Сын недовольно морщится, когда я требовательно разворачиваю его за подбородок, но больше не отводит взгляд в сторону, выжидая, пока я скажу ему то, что уже давно вынашивала в голове.
– Как раньше никогда уже не будет. Теперь есть ты, я и Сережа. Но, что бы ты себе ни напридумывал, я всегда рядом и не позволю никому встать между нами. Я люблю его, Семен, и хочу чтобы и ты попытался его принять.
– Я знаю, – опустив глаза и начиная покусывать нижнюю губу, он старается сдержать проступившие на глаза слезы. – Просто я очень надеялся, чтобы вы с папой опять…
– Твой папа сделал свой выбор.
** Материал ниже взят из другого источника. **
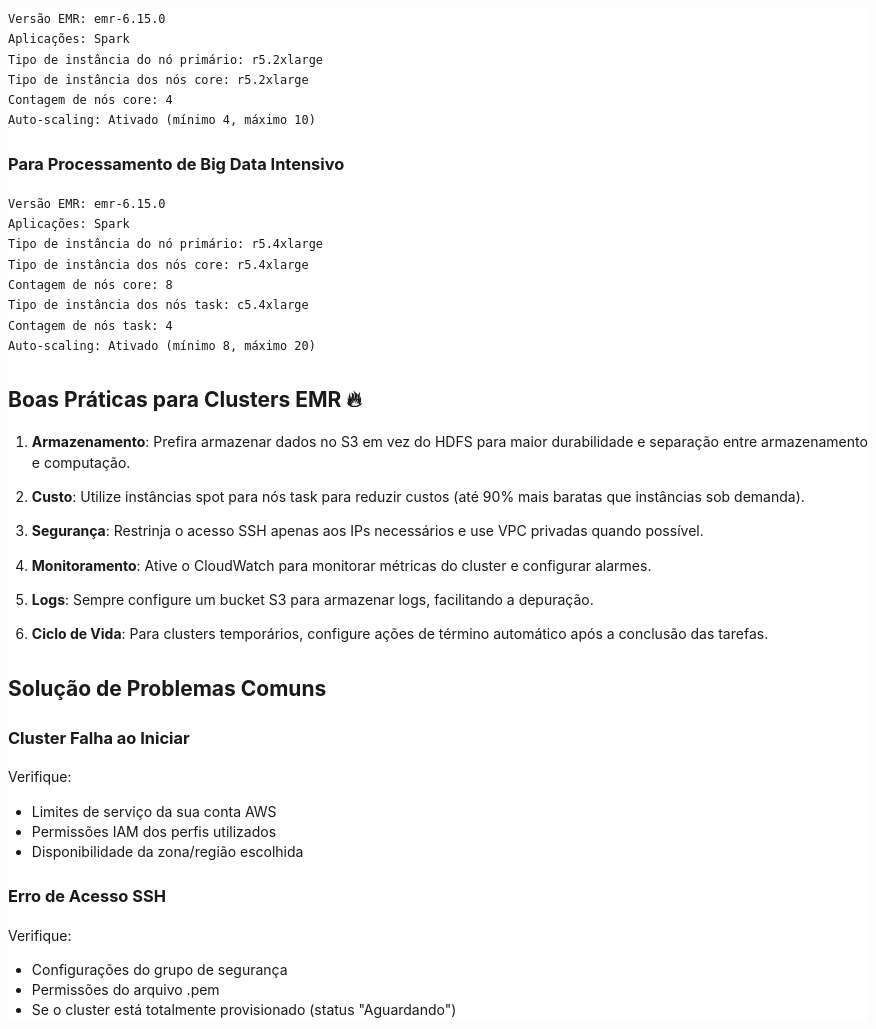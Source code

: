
 ```
Versão EMR: emr-6.15.0
Aplicações: Spark
Tipo de instância do nó primário: r5.2xlarge
Tipo de instância dos nós core: r5.2xlarge
Contagem de nós core: 4
Auto-scaling: Ativado (mínimo 4, máximo 10)
```

### Para Processamento de Big Data Intensivo

```
Versão EMR: emr-6.15.0
Aplicações: Spark
Tipo de instância do nó primário: r5.4xlarge
Tipo de instância dos nós core: r5.4xlarge
Contagem de nós core: 8
Tipo de instância dos nós task: c5.4xlarge
Contagem de nós task: 4
Auto-scaling: Ativado (mínimo 8, máximo 20)
```

## Boas Práticas para Clusters EMR 🔥

1. **Armazenamento**: Prefira armazenar dados no S3 em vez do HDFS para maior durabilidade e separação entre armazenamento e computação.

2. **Custo**: Utilize instâncias spot para nós task para reduzir custos (até 90% mais baratas que instâncias sob demanda).

3. **Segurança**: Restrinja o acesso SSH apenas aos IPs necessários e use VPC privadas quando possível.

4. **Monitoramento**: Ative o CloudWatch para monitorar métricas do cluster e configurar alarmes.

5. **Logs**: Sempre configure um bucket S3 para armazenar logs, facilitando a depuração.

6. **Ciclo de Vida**: Para clusters temporários, configure ações de término automático após a conclusão das tarefas.

## Solução de Problemas Comuns

### Cluster Falha ao Iniciar

Verifique:
- Limites de serviço da sua conta AWS
- Permissões IAM dos perfis utilizados
- Disponibilidade da zona/região escolhida

### Erro de Acesso SSH

Verifique:
- Configurações do grupo de segurança
- Permissões do arquivo .pem
- Se o cluster está totalmente provisionado (status "Aguardando")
И он не в мою пользу. Сколько бы ты ни мечтал, между мной и твоим отцом уже огромная пропасть. Нет у нас дороги назад. Зато мы с тобой можем попытаться создать что-то новое… Ведь я же знаю, что ты всегда ждешь Сергея. Вижу, что он тебе интересен. К чему все эти препирательства, Сема?
– Я боюсь, что теперь у тебя не будет на меня времени, и однажды ты тоже уедешь…
– Глупый, – трусь щекой о его куртку, крепко прижимая к себе. – Я никогда тебя ни на кого не променяю. И неважно, в какой квартире мы будем жить…
Мы стоим так около минуты, а после, натянув на голову шапку, Сема громко подзывает свою собаку и, прицепив поводок к ошейнику, украшающему шею Дюка, вкладывает свою ладонь в мою руку. Ни он, ни я, больше не оглядываемся на ставший уже родным дом, уверенно следуя к автомобилю: Семен, наверное, боится разревется, а я решительно не желаю возвращаться к прошлому и лихо вливаюсь в поток машин, с упоением вдыхая воздух полной грудью…
Маша
Что вы делаете первым делом, рано утром открыв глаза? Когда тело еще расслабленно, волосы беспорядочно рассыпаны по подушке, а на засыпанном лице алеет отпечаток подсунутой под щеку ладони? Наверное, потираете пальцами веки, нежась в нагретой постели, а после тянетесь к покоящемуся на прикроватной тумбе мобильному, желая узнать, который сейчас час? У меня день начинается иначе – я щипаю себя за руку, опасаясь, что лежащий рядом мужчина, бессовестно стянувший с меня одеяло и подмявший его под себя, плод моего воображения, а не самый что ни на есть настоящий, реальный похрапывающий человек. Не знаю, как скоро я привыкну к щекочущему затылок дыханию и горячей груди, прижатой к моей спине, но хочется надеяться, что получать удовольствие от такого соседства не перестану никогда.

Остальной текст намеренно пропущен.